▶ _SUPPLIED INFORMATION_
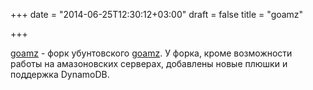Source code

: +++
date = "2014-06-25T12:30:12+03:00"
draft = false
title = "goamz"

+++

<p><a href="https://github.com/crowdmob/goamz">goamz</a>&nbsp;- форк убунтовского <a href="https://wiki.ubuntu.com/goamz">goamz</a>. У форка, кроме возможности работы на амазоновских серверах, добавлены новые плюшки и поддержка&nbsp;DynamoDB.</p>

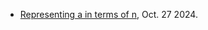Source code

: 
- [Representing a in terms of n](https://chatgpt.com/share/671df090-5c20-800b-b55b-2d257ee64b12), Oct. 27 2024.

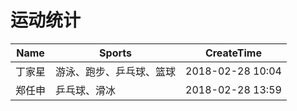 # 运动统计
 Name | Sports  | CreateTime 
----|------|-----
 丁家星 | 游泳、跑步、乒乓球、篮球  | 2018-02-28 10:04
  郑任申 | 乒乓球、滑冰 | 2018-02-28 13:59
 

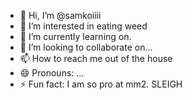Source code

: - 👋 Hi, I’m @samkoiiii
- 👀 I’m interested in eating weed
- 🌱 I’m currently learning on.   
- 💞️ I’m looking to collaborate on...
- 📫 How to reach me out of the house 
- 😄 Pronouns: ...
- ⚡ Fun fact: I am so pro at mm2. SLEIGH

<!---
samkoiiii/samkoiiii is a ✨ special ✨ repository because its `README.md` (this file) appears on your GitHub profile.
You can click the Preview link to take a look at your changes.
--->
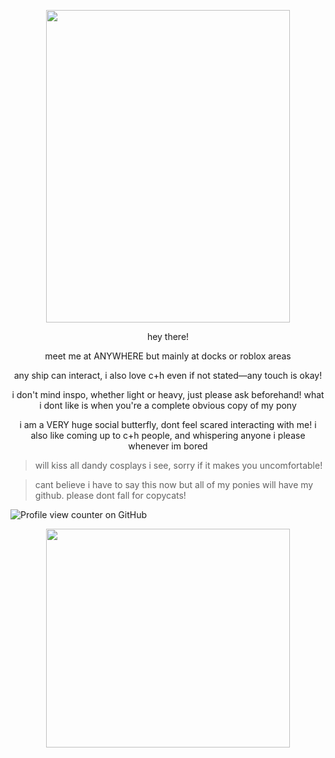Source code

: <p align="center">
  <img width="390" height="500" src="https://cdn.discordapp.com/attachments/1357628531089084496/1408460801173360690/IMG_3950.png?ex=68a9d2d6&is=68a88156&hm=427a03106ee1d2704b0d94baf7a5a91e7d5fbf5d5725f611a1e30a705d48cd3b&">
</p>

<p align="center"> hey there!

<p align="center"> meet me at ANYWHERE but mainly at docks or roblox areas

<p align="center"> any ship can interact, i also love c+h even if not stated—any touch is okay! 

<p align="center"> i don't mind inspo, whether light or heavy, just please ask beforehand! what i dont like is when you're a complete obvious copy of my pony

<p align="center"> i am a VERY huge social butterfly, dont feel scared interacting with me! i also like coming up to c+h people, and whispering anyone i please whenever im bored

>will kiss all dandy cosplays i see, sorry if it makes you uncomfortable!

>cant believe i have to say this now but all of my ponies will have my github. please dont fall for copycats!

![Profile view counter on GitHub](https://komarev.com/ghpvc/?username=spring-fever)

<p align="center">
  <img width="390" height="350" src="https://cdn.discordapp.com/attachments/1357628531089084496/1401919971969335316/Untitled_Artwork.png?ex=68920737&is=6890b5b7&hm=fde4e6fc301477a0a8f690ec30c59753a4e23e6004a40b35ea4f791a1409aa59&&">
</p>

▶ _WORK TASK_
In the entries above, which lines run from the one with "draft = false" up to and including the one with "samkoiiii/samkoiiii is a"? Write them out exactly, without the pictures.

▶ _RESULT OF THIS TASK_
draft = false
title = "goamz"

+++

<p><a href="https://github.com/crowdmob/goamz">goamz</a>&nbsp;- форк убунтовского <a href="https://wiki.ubuntu.com/goamz">goamz</a>. У форка, кроме возможности работы на амазоновских серверах, добавлены новые плюшки и поддержка&nbsp;DynamoDB.</p>

Source code

: 
- [Representing a in terms of n](https://chatgpt.com/share/671df090-5c20-800b-b55b-2d257ee64b12), Oct. 27 2024.

 # 运动统计
 Name | Sports  | CreateTime 
----|------|-----
 丁家星 | 游泳、跑步、乒乓球、篮球  | 2018-02-28 10:04
  郑任申 | 乒乓球、滑冰 | 2018-02-28 13:59
 

Source code

: - 👋 Hi, I’m @samkoiiii
- 👀 I’m interested in eating weed
- 🌱 I’m currently learning on.   
- 💞️ I’m looking to collaborate on...
- 📫 How to reach me out of the house 
- 😄 Pronouns: ...
- ⚡ Fun fact: I am so pro at mm2. SLEIGH

<!---
samkoiiii/samkoiiii is a ✨ special ✨ repository because its `README.md` (this file) appears on your GitHub profile.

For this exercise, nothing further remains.